Transformation processing data for the Key-value form of operators can be broadly divided into: input partition and output partition one-to-one, aggregation, connection operation.
input partition and output partition one-to-one mapvalues
Mapvalues: Map operation for Value in (key,value) type data, not Key processing.
The box represents the RDD partition. The a=>a+2 represents only 1 of the data (V1, 1) plus 2 operation, and the result is 3.
Source:
/** * Pass each value in the key-value pair RDD through a map function without changing the keys; * this also retains the original RDD‘s partitioning. */ def mapValues[U](f: V => U): RDD[(K, U)] = { val cleanF = self.context.clean(f) new MapPartitionsRDD[(K, U), (K, V)](self, case (k, v) => (k, cleanF(v)) }, true) }
Single RDD or two Rdd aggregation (1) combinebykey
Combinebykey is an aggregation of a single rdd. An RDD equivalent to converting an RDD (int,int) to an element of type (Int,seq[int]).
The description of defining the Combinebykey operator is as follows:
- Createcombiner:v = c, in cases where C does not exist, such as a SEQ C created by V.
- Mergevalue: (c, V) + C, when C is already present, merge is required, e.g. Add Item V to SEQ
c, or overlay.
- Mergecombiners: (c,c) + C, merging two C.
- Partitioner:partitioner (partitioner), shuffle need to be partitioned by Partitioner's partitioning policy.
- Mapsidecombine:boolean=true, in order to reduce the amount of transmission, many combine can be done first on the map side. For example, overlays can overlay the value of all the same key in a partition before shuffle.
- Serializerclass:string=null, the transport needs to be serialized, and the user can customize the serialization class.
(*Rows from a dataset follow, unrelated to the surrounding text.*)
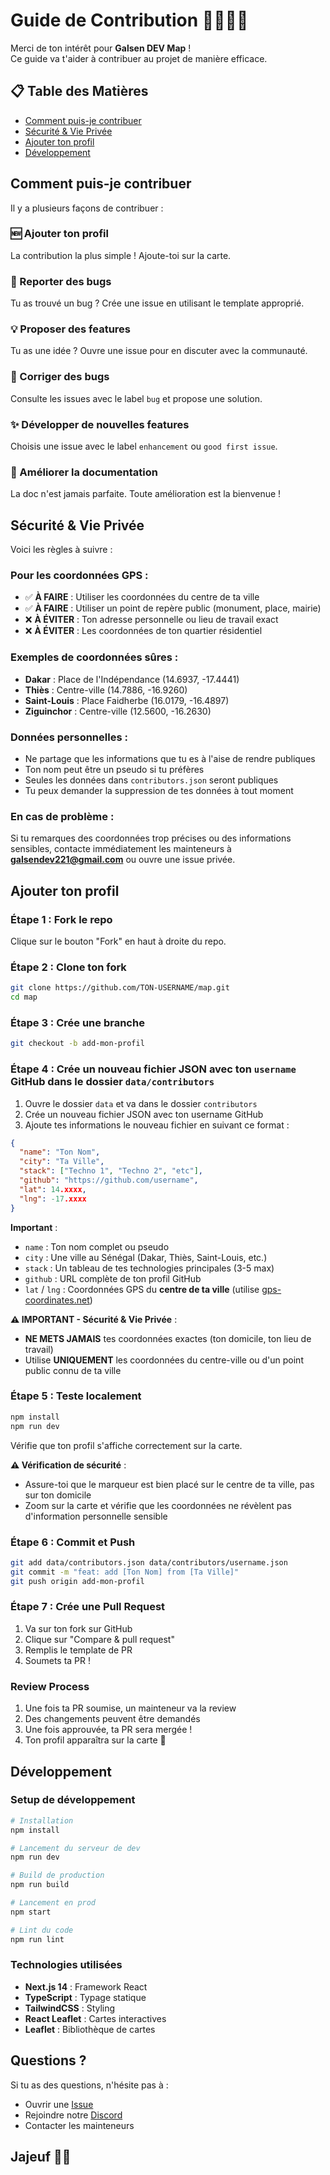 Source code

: # Guide de Contribution 🫱🏾‍🫲🏾

Merci de ton intérêt pour **Galsen DEV Map** !  
Ce guide va t'aider à contribuer au projet de manière efficace.

## 📋 Table des Matières

- [Comment puis-je contribuer](#comment-puis-je-contribuer)
- [Sécurité & Vie Privée](#sécurité--vie-privée)
- [Ajouter ton profil](#ajouter-ton-profil)
- [Développement](#développement)

## Comment puis-je contribuer

Il y a plusieurs façons de contribuer :

### 🆕 Ajouter ton profil

La contribution la plus simple ! Ajoute-toi sur la carte.

### 🐛 Reporter des bugs

Tu as trouvé un bug ? Crée une issue en utilisant le template approprié.

### 💡 Proposer des features

Tu as une idée ? Ouvre une issue pour en discuter avec la communauté.

### 🔧 Corriger des bugs

Consulte les issues avec le label `bug` et propose une solution.

### ✨ Développer de nouvelles features

Choisis une issue avec le label `enhancement` ou `good first issue`.

### 📖 Améliorer la documentation

La doc n'est jamais parfaite. Toute amélioration est la bienvenue !

## Sécurité & Vie Privée

Voici les règles à suivre :

### Pour les coordonnées GPS :

- ✅ **À FAIRE** : Utiliser les coordonnées du centre de ta ville
- ✅ **À FAIRE** : Utiliser un point de repère public (monument, place, mairie)
- ❌ **À ÉVITER** : Ton adresse personnelle ou lieu de travail exact
- ❌ **À ÉVITER** : Les coordonnées de ton quartier résidentiel

### Exemples de coordonnées sûres :

- **Dakar** : Place de l'Indépendance (14.6937, -17.4441)
- **Thiès** : Centre-ville (14.7886, -16.9260)
- **Saint-Louis** : Place Faidherbe (16.0179, -16.4897)
- **Ziguinchor** : Centre-ville (12.5600, -16.2630)

### Données personnelles :

- Ne partage que les informations que tu es à l'aise de rendre publiques
- Ton nom peut être un pseudo si tu préfères
- Seules les données dans `contributors.json` seront publiques
- Tu peux demander la suppression de tes données à tout moment

### En cas de problème :

Si tu remarques des coordonnées trop précises ou des informations sensibles, contacte immédiatement les mainteneurs à **galsendev221@gmail.com** ou ouvre une issue privée.

## Ajouter ton profil

### Étape 1 : Fork le repo

Clique sur le bouton "Fork" en haut à droite du repo.

### Étape 2 : Clone ton fork

```bash
git clone https://github.com/TON-USERNAME/map.git
cd map
```

### Étape 3 : Crée une branche

```bash
git checkout -b add-mon-profil
```

### Étape 4 : Crée un nouveau fichier JSON avec ton `username` GitHub dans le dossier `data/contributors`

1. Ouvre le dossier `data` et va dans le dossier `contributors`
2. Crée un nouveau fichier JSON avec ton username GitHub
3. Ajoute tes informations le nouveau fichier en suivant ce format :

```json
{
  "name": "Ton Nom",
  "city": "Ta Ville",
  "stack": ["Techno 1", "Techno 2", "etc"],
  "github": "https://github.com/username",
  "lat": 14.xxxx,
  "lng": -17.xxxx
}
```

**Important** :

- `name` : Ton nom complet ou pseudo
- `city` : Une ville au Sénégal (Dakar, Thiès, Saint-Louis, etc.)
- `stack` : Un tableau de tes technologies principales (3-5 max)
- `github` : URL complète de ton profil GitHub
- `lat` / `lng` : Coordonnées GPS du **centre de ta ville** (utilise [gps-coordinates.net](https://www.gps-coordinates.net))

**⚠️ IMPORTANT - Sécurité & Vie Privée** :

- **NE METS JAMAIS** tes coordonnées exactes (ton domicile, ton lieu de travail)
- Utilise **UNIQUEMENT** les coordonnées du centre-ville ou d'un point public connu de ta ville

### Étape 5 : Teste localement

```bash
npm install
npm run dev
```

Vérifie que ton profil s'affiche correctement sur la carte.

**⚠️ Vérification de sécurité** :

- Assure-toi que le marqueur est bien placé sur le centre de ta ville, pas sur ton domicile
- Zoom sur la carte et vérifie que les coordonnées ne révèlent pas d'information personnelle sensible

### Étape 6 : Commit et Push

```bash
git add data/contributors.json data/contributors/username.json
git commit -m "feat: add [Ton Nom] from [Ta Ville]"
git push origin add-mon-profil
```

### Étape 7 : Crée une Pull Request

1. Va sur ton fork sur GitHub
2. Clique sur "Compare & pull request"
3. Remplis le template de PR
4. Soumets ta PR !

### Review Process

1. Une fois ta PR soumise, un mainteneur va la review
2. Des changements peuvent être demandés
3. Une fois approuvée, ta PR sera mergée !
4. Ton profil apparaîtra sur la carte 🎉

## Développement

### Setup de développement

```bash
# Installation
npm install

# Lancement du serveur de dev
npm run dev

# Build de production
npm run build

# Lancement en prod
npm start

# Lint du code
npm run lint
```

### Technologies utilisées

- **Next.js 14** : Framework React
- **TypeScript** : Typage statique
- **TailwindCSS** : Styling
- **React Leaflet** : Cartes interactives
- **Leaflet** : Bibliothèque de cartes

## Questions ?

Si tu as des questions, n'hésite pas à :

- Ouvrir une [Issue](https://github.com/GalsenDev221/map/issues)
- Rejoindre notre [Discord](https://discord.gg/CKZcKqf)
- Contacter les mainteneurs

## Jajeuf 👏🏾
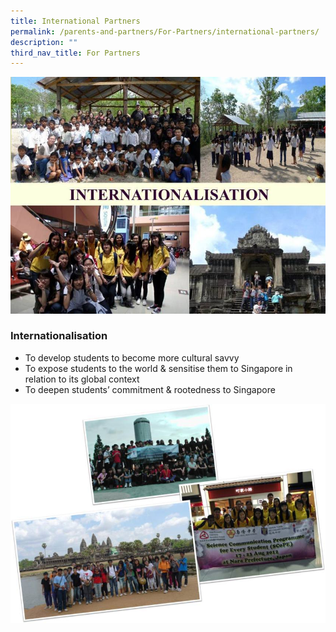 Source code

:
 ```yaml
---
title: International Partners
permalink: /parents-and-partners/For-Partners/international-partners/
description: ""
third_nav_title: For Partners
---
```

![](/images/partners_internationalisation.jpg)

### Internationalisation  
* To develop students to become more cultural savvy  
* To expose students to the world & sensitise them to Singapore in relation to its global context  
* To deepen students’ commitment & rootedness to Singapore

![](/images/patners_overseas.jpg) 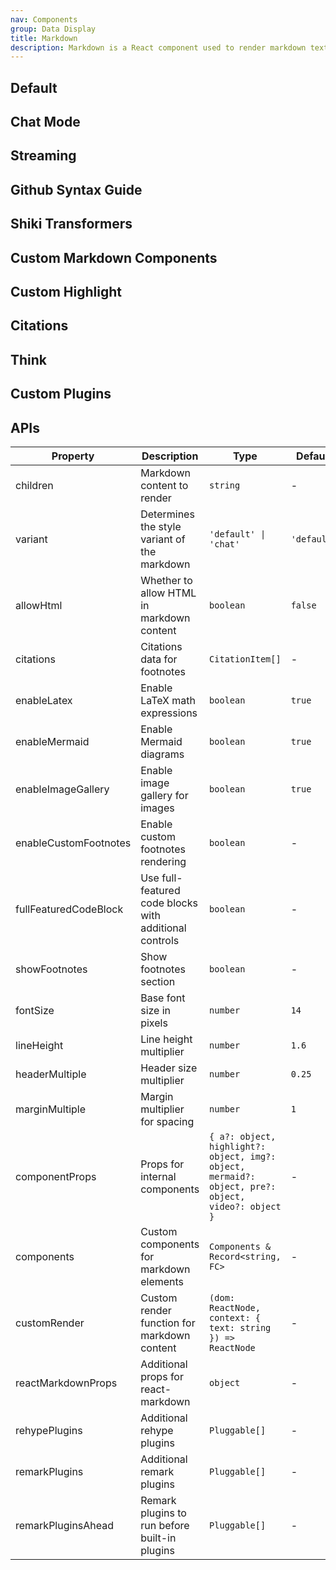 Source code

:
 ```yaml
---
nav: Components
group: Data Display
title: Markdown
description: Markdown is a React component used to render markdown text. It supports various markdown syntax such as headings, lists, links, images, code blocks and more. It is commonly used in documentation, blogs, and other text-heavy applications.
---
```


## Default

<code src="./demos/index.tsx" iframe nopadding></code>

## Chat Mode

<code src="./demos/chat.tsx" iframe nopadding></code>

## Streaming

<code src="./demos/streaming.tsx" iframe nopadding></code>

## Github Syntax Guide

<code src="./demos/github.tsx" iframe nopadding></code>

## Shiki Transformers

<code src="./demos/transformer.tsx" iframe nopadding></code>

## Custom Markdown Components

<code src="./demos/customComponents.tsx" iframe nopadding></code>

## Custom Highlight

<code iframe src="./demos/customHighlight.tsx"></code>

## Citations

<code iframe src="./demos/citations/index.tsx"></code>

<code iframe src="./demos/citations/footnotes.tsx"></code>

## Think

<code iframe src="./demos/thinking/index.tsx"></code>

## Custom Plugins

<code iframe src="./demos/customPlugins/index.tsx" nopadding></code>

## APIs

| Property              | Description                                            | Type                                                                                               | Default     |
| --------------------- | ------------------------------------------------------ | -------------------------------------------------------------------------------------------------- | ----------- |
| children              | Markdown content to render                             | `string`                                                                                           | -           |
| variant               | Determines the style variant of the markdown           | `'default' \| 'chat'`                                                                              | `'default'` |
| allowHtml             | Whether to allow HTML in markdown content              | `boolean`                                                                                          | `false`     |
| citations             | Citations data for footnotes                           | `CitationItem[]`                                                                                   | -           |
| enableLatex           | Enable LaTeX math expressions                          | `boolean`                                                                                          | `true`      |
| enableMermaid         | Enable Mermaid diagrams                                | `boolean`                                                                                          | `true`      |
| enableImageGallery    | Enable image gallery for images                        | `boolean`                                                                                          | `true`      |
| enableCustomFootnotes | Enable custom footnotes rendering                      | `boolean`                                                                                          | -           |
| fullFeaturedCodeBlock | Use full-featured code blocks with additional controls | `boolean`                                                                                          | -           |
| showFootnotes         | Show footnotes section                                 | `boolean`                                                                                          | -           |
| fontSize              | Base font size in pixels                               | `number`                                                                                           | `14`        |
| lineHeight            | Line height multiplier                                 | `number`                                                                                           | `1.6`       |
| headerMultiple        | Header size multiplier                                 | `number`                                                                                           | `0.25`      |
| marginMultiple        | Margin multiplier for spacing                          | `number`                                                                                           | `1`         |
| componentProps        | Props for internal components                          | `{ a?: object, highlight?: object, img?: object, mermaid?: object, pre?: object, video?: object }` | -           |
| components            | Custom components for markdown elements                | `Components & Record<string, FC>`                                                                  | -           |
| customRender          | Custom render function for markdown content            | `(dom: ReactNode, context: { text: string }) => ReactNode`                                         | -           |
| reactMarkdownProps    | Additional props for react-markdown                    | `object`                                                                                           | -           |
| rehypePlugins         | Additional rehype plugins                              | `Pluggable[]`                                                                                      | -           |
| remarkPlugins         | Additional remark plugins                              | `Pluggable[]`                                                                                      | -           |
| remarkPluginsAhead    | Remark plugins to run before built-in plugins          | `Pluggable[]`                                                                                      | -           |
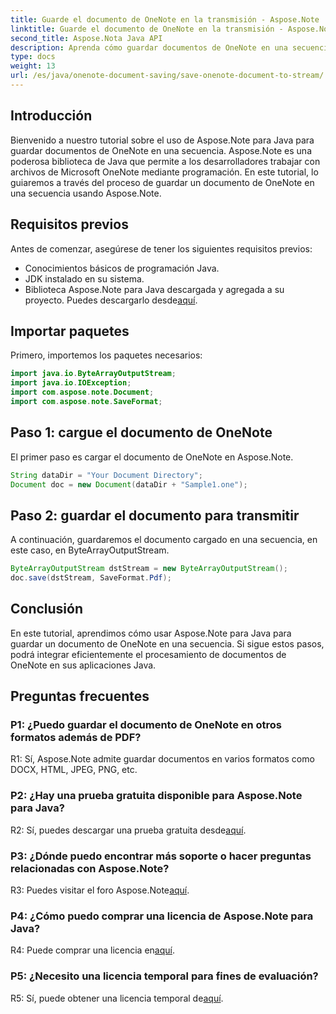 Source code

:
 ```yaml
---
title: Guarde el documento de OneNote en la transmisión - Aspose.Note
linktitle: Guarde el documento de OneNote en la transmisión - Aspose.Note
second_title: Aspose.Nota Java API
description: Aprenda cómo guardar documentos de OneNote en una secuencia usando Aspose.Note para Java. Siga nuestro tutorial paso a paso para una integración eficiente en sus aplicaciones Java.
type: docs
weight: 13
url: /es/java/onenote-document-saving/save-onenote-document-to-stream/
---
```

## Introducción

Bienvenido a nuestro tutorial sobre el uso de Aspose.Note para Java para guardar documentos de OneNote en una secuencia. Aspose.Note es una poderosa biblioteca de Java que permite a los desarrolladores trabajar con archivos de Microsoft OneNote mediante programación. En este tutorial, lo guiaremos a través del proceso de guardar un documento de OneNote en una secuencia usando Aspose.Note.

## Requisitos previos

Antes de comenzar, asegúrese de tener los siguientes requisitos previos:

- Conocimientos básicos de programación Java.
- JDK instalado en su sistema.
-  Biblioteca Aspose.Note para Java descargada y agregada a su proyecto. Puedes descargarlo desde[aquí](https://releases.aspose.com/note/java/).

## Importar paquetes

Primero, importemos los paquetes necesarios:

```java
import java.io.ByteArrayOutputStream;
import java.io.IOException;
import com.aspose.note.Document;
import com.aspose.note.SaveFormat;
```

## Paso 1: cargue el documento de OneNote

El primer paso es cargar el documento de OneNote en Aspose.Note.

```java
String dataDir = "Your Document Directory";
Document doc = new Document(dataDir + "Sample1.one");
```

## Paso 2: guardar el documento para transmitir

A continuación, guardaremos el documento cargado en una secuencia, en este caso, en ByteArrayOutputStream.

```java
ByteArrayOutputStream dstStream = new ByteArrayOutputStream();
doc.save(dstStream, SaveFormat.Pdf);
```

## Conclusión

En este tutorial, aprendimos cómo usar Aspose.Note para Java para guardar un documento de OneNote en una secuencia. Si sigue estos pasos, podrá integrar eficientemente el procesamiento de documentos de OneNote en sus aplicaciones Java.

## Preguntas frecuentes

### P1: ¿Puedo guardar el documento de OneNote en otros formatos además de PDF?

R1: Sí, Aspose.Note admite guardar documentos en varios formatos como DOCX, HTML, JPEG, PNG, etc. 

### P2: ¿Hay una prueba gratuita disponible para Aspose.Note para Java?

 R2: Sí, puedes descargar una prueba gratuita desde[aquí](https://releases.aspose.com/).

### P3: ¿Dónde puedo encontrar más soporte o hacer preguntas relacionadas con Aspose.Note?

 R3: Puedes visitar el foro Aspose.Note[aquí](https://forum.aspose.com/c/note/28).

### P4: ¿Cómo puedo comprar una licencia de Aspose.Note para Java?

 R4: Puede comprar una licencia en[aquí](https://purchase.aspose.com/buy).

### P5: ¿Necesito una licencia temporal para fines de evaluación?

 R5: Sí, puede obtener una licencia temporal de[aquí](https://purchase.aspose.com/temporary-license/). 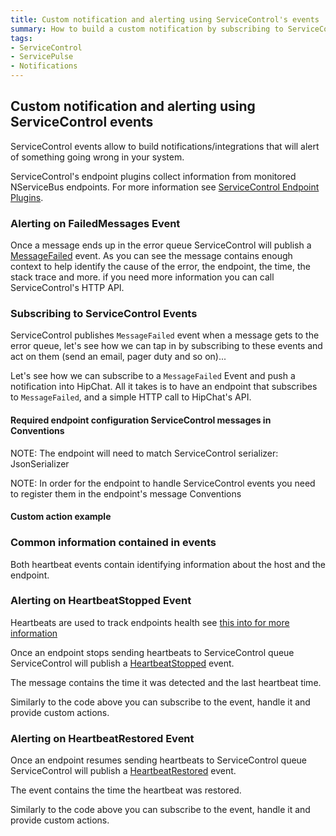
 ```yaml
---
title: Custom notification and alerting using ServiceControl's events
summary: How to build a custom notification by subscribing to ServiceControl's events
tags:
- ServiceControl
- ServicePulse
- Notifications
---
```


## Custom notification and alerting using ServiceControl events

ServiceControl events allow to build notifications/integrations that will alert of something going wrong in your system.

ServiceControl's endpoint plugins collect information from monitored NServiceBus endpoints. For more information see [ServiceControl Endpoint Plugins](/servicecontrol/plugins.md).

### Alerting on FailedMessages Event

Once a message ends up in the error queue ServiceControl will publish a [MessageFailed](https://github.com/Particular/ServiceControl.Contracts/blob/master/src/ServiceControl.Contracts/MessageFailed.cs) event. As you can see the message contains enough context to help identify the cause of the error, the endpoint, the time, the stack trace and more. if you need more information you can call ServiceControl's HTTP API.

### Subscribing to ServiceControl Events 

ServiceControl publishes `MessageFailed` event when a message gets to the error queue, let's see how we can tap in by subscribing to these events and act on them (send an email, pager duty and so on)...

Let's see how we can subscribe to a `MessageFailed` Event and push a notification into HipChat. All it takes is to have an endpoint that subscribes to `MessageFailed`, and a simple HTTP call to HipChat's API.


#### Required endpoint configuration ServiceControl messages in Conventions

NOTE: The endpoint will need to match ServiceControl serializer: JsonSerializer

NOTE: In order for the endpoint to handle ServiceControl events you need to register them in the endpoint's message Conventions

<!-- import ServiceControlEventsConfig -->

#### Custom action example

<!-- import MessageFailedHandler -->

### Common information contained in events

Both heartbeat events contain identifying information about the host and the endpoint.

### Alerting on HeartbeatStopped Event

Heartbeats are used to track endpoints health see [this into for more information](/servicepulse/intro-endpoints-heartbeats.md#active-vs-inactive-endpoints)

Once an endpoint stops sending heartbeats to ServiceControl queue ServiceControl will publish a [HeartbeatStopped](https://github.com/Particular/ServiceControl.Contracts/blob/master/src/ServiceControl.Contracts/HeartbeatStopped.cs) event. 

The message contains the time it was detected and the last heartbeat time.

Similarly to the code above you can subscribe to the event, handle it and provide custom actions.

### Alerting on HeartbeatRestored Event

Once an endpoint resumes sending heartbeats to ServiceControl queue ServiceControl will publish a [HeartbeatRestored](https://github.com/Particular/ServiceControl.Contracts/blob/master/src/ServiceControl.Contracts/HeartbeatRestored.cs) event. 

The event contains the time the heartbeat was restored.

Similarly to the code above you can subscribe to the event, handle it and provide custom actions.
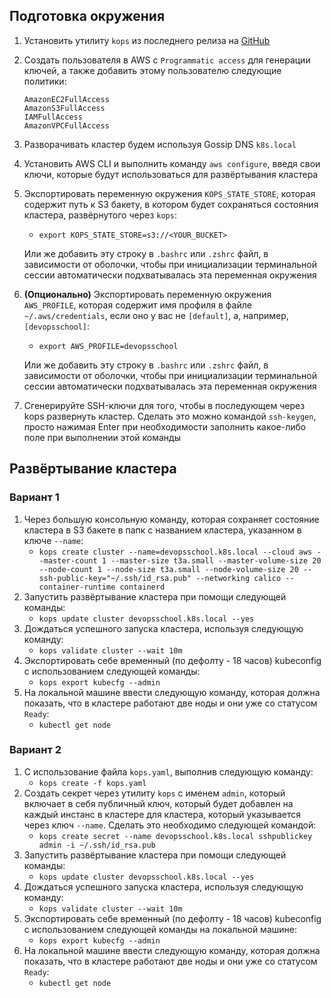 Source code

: ## Подготовка окружения
1. Установить утилиту `kops` из последнего релиза на [GitHub](https://github.com/kubernetes/kops/)
2. Создать пользователя в AWS с `Programmatic access` для генерации ключей, а также добавить этому пользователю следующие политики:
    ```
    AmazonEC2FullAccess
    AmazonS3FullAccess
    IAMFullAccess
    AmazonVPCFullAccess
    ```
3. Разворачивать кластер будем используя Gossip DNS `k8s.local`
4. Установить AWS CLI и выполнить команду `aws configure`, введя свои ключи, которые будут использоваться для развёртывания кластера
5. Экспортировать переменную окружения `KOPS_STATE_STORE`, которая содержит путь к S3 бакету, в котором будет сохраняться состояния кластера, развёрнутого через `kops`:
    - `export KOPS_STATE_STORE=s3://<YOUR_BUCKET>`

    Или же добавить эту строку в `.bashrc` или `.zshrc` файл, в зависимости от оболочки, чтобы при инициализации терминальной сессии автоматически подхватывалась эта переменная окружения
6. **(Опционально)** Экспортировать переменную окружения `AWS_PROFILE`, которая содержит имя профиля в файле `~/.aws/credentials`, если оно у вас не `[default]`, а, например, `[devopsschool]`:
    - `export AWS_PROFILE=devopsschool`

    Или же добавить эту строку в `.bashrc` или `.zshrc` файл, в зависимости от оболочки, чтобы при инициализации терминальной сессии автоматически подхватывалась эта переменная окружения
7. Сгенерируйте SSH-ключи для того, чтобы в последующем через kops развернуть кластер. Сделать это можно командой `ssh-keygen`, просто нажимая Enter при необходимости заполнить какое-либо поле при выполнении этой команды


## Развёртывание кластера
### Вариант 1
1. Через большую консольную команду, которая сохраняет состояние кластера в S3 бакете в папк с названием кластера, указанном в ключе `--name`:
    - `kops create cluster --name=devopsschool.k8s.local --cloud aws --master-count 1 --master-size t3a.small --master-volume-size 20 --node-count 1 --node-size t3a.small --node-volume-size 20 --ssh-public-key="~/.ssh/id_rsa.pub" --networking calico --container-runtime containerd`
2. Запустить развёртывание кластера при помощи следующей команды:
    - `kops update cluster devopsschool.k8s.local --yes`
3. Дождаться успешного запуска кластера, используя следующую команду:
    - `kops validate cluster --wait 10m`
4. Экспортировать себе временный (по дефолту - 18 часов) kubeconfig с использованием следующей команды:
    - `kops export kubecfg --admin`
5. На локальной машине ввести следующую команду, которая должна показать, что в кластере работают две ноды и они уже со статусом `Ready`:
    - `kubectl get node`
### Вариант 2
1. С использование файла `kops.yaml`, выполнив следующую команду:
    - `kops create -f kops.yaml`
2. Создать секрет через утилиту `kops` с именем `admin`, который включает в себя публичный ключ, который будет добавлен на каждый инстанс в кластере для кластера, который указывается через ключ `--name`. Сделать это необходимо следующей командой:
    - `kops create secret --name devopsschool.k8s.local sshpublickey admin -i ~/.ssh/id_rsa.pub`
3. Запустить развёртывание кластера при помощи следующей команды:
    - `kops update cluster devopsschool.k8s.local --yes`
4. Дождаться успешного запуска кластера, используя следующую команду:
    - `kops validate cluster --wait 10m`
5. Экспортировать себе временный (по дефолту - 18 часов) kubeconfig с использованием следующей команды на локальной машине:
    - `kops export kubecfg --admin`
6. На локальной машине ввести следующую команду, которая должна показать, что в кластере работают две ноды и они уже со статусом `Ready`:
    - `kubectl get node`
The box represents the RDD partition. by Combinebykey, the (v1,2), (v1,1) data is merged into (V1,SEQ (2,1)).
Source:
/** * Generic function to combine, the elements for each key using a custom set of aggregation * functions. Turns an rdd[(k, V)] to a result of type rdd[(K, C)], for a "combined type" C * Note this V and C can be different-- For example, one might group a rdd of type * (int, int) into an RDD of type (int, seq[int]). Users provide three functions: * *-' createcombiner ', which turns a V into a C (e.g., creates a one-element list) * -' mergevalue ', to merge a V into a C (e.g., adds it to the end of a list) *-' mergecombiners ', to combine ' C ' s int o a single one. * In addition, users can control the partitioning of the output RDD, and whether to perform * map-side aggregation ( If a mapper can produce multiple items with the same key). */ defCombinebykey[c] (createcombiner:v = C, Mergevalue: (c, V) and C, Mergecombiners: (c, c) + = C, part Itioner:partitioner, Mapsidecombine:boolean =true, Serializer:serializer =NULL): rdd[(K, C)] = {require (mergecombiners! =)NULL,"Mergecombiners must be defined")//required as of Spark 0.9.0 if(Keyclass.isarray) {if(Mapsidecombine) {Throw NewSparkexception ("cannot use map-side combining with array keys.") }if(Partitioner.isinstanceof[hashpartitioner]) {Throw NewSparkexception ("Default Partitioner cannot partition array keys.") } }ValAggregator =NewAggregator[k, V, C] (Self.context.clean (Createcombiner), Self.context.clean (Mergevalue), Self.context.clean (mergecombiners))if(Self.partitioner = = Some (partitioner)) {Self.mappartitions (iter = {Valcontext = Taskcontext.get ()NewInterruptibleiterator (Context, Aggregator.combinevaluesbykey (ITER, Context))}, preservespartitioning =true) }Else{NewShuffledrdd[k, V, C] (self, partitioner). Setserializer (Serializer). Setaggregator (aggregator). Setmap Sidecombine (Mapsidecombine)}}/** * Simplified version of Combinebykey that hash-partitions the output RDD. */ defCombinebykey[c] (createcombiner:v = C, Mergevalue: (c, V) and C, Mergecombiners: (c, c) = C, Nump Artitions:int): rdd[(K, C)] = {Combinebykey (Createcombiner, Mergevalue, Mergecombiners,NewHashpartitioner (numpartitions))}
(2) Reducebykey
Reducebykey is a simpler case where only two values are combined into one value, so Createcombiner is simple, which is to return directly to V, and Mergevalue and Mergecombiners have the same logic, no difference.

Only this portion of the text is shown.